= John Rose Holden =

Canadian politician and lawyer

John Rose Holden (sometimes called Rose-Holden) (27 September 1821 - 25 February 1879) was a Canadian politician and lawyer. He was mayor of Hamilton, Canada West in 1851.

Born in Daventry, Northamptonshire, England, John Rose Holden was the son of a wealthy Church of England clergyman. Little is known of his early life, but he is believed to have come to Canada at an early age. He was well educated in both English and French, and studied law with Judge Campbell at Niagara, Upper Canada. After being called to the bar, he entered a partnership with Richard Oliver Duggan (for whom Whitehern was built) in Hamilton, enjoying a lucrative practice. He was married to Mary Emily Roach and had two sons and three daughters.

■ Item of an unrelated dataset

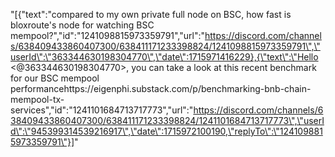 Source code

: "[{\"text\":\"compared to my own private full node on BSC, how fast is bloxroute's node for watching BSC mempool?\",\"id\":\"1241098815973359791\",\"url\":\"https://discord.com/channels/638409433860407300/638411171233398824/1241098815973359791\",\"userId\":\"363344630198304770\",\"date\":1715971416229},{\"text\":\"Hello <@363344630198304770>, you can take a look at this recent benchmark for our BSC mempool performancehttps://eigenphi.substack.com/p/benchmarking-bnb-chain-mempool-tx-services\",\"id\":\"1241101684713717773\",\"url\":\"https://discord.com/channels/638409433860407300/638411171233398824/1241101684713717773\",\"userId\":\"945399314539216917\",\"date\":1715972100190,\"replyTo\":\"1241098815973359791\"}]"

Holden served on the city council for many years. He was elected mayor in 1851, the year in which a new system of elections was introduced; two aldermen, two councillors, one inspector of houses of public entertainment, and one school trustee were elected for each ward. As mayor, Holden represented Hamilton at the Boston Jubilee. A freemason, Holden became affiliated with Barton Lodge on 27 November 1844. He was active, along with his wife, in the Wentworth Historical Society. He was also a member of St. Mark's Church (Anglican), donating its first communion vessels. The church contains a plaque to him and his wife.

He died in Hamilton, Ontario in 1879.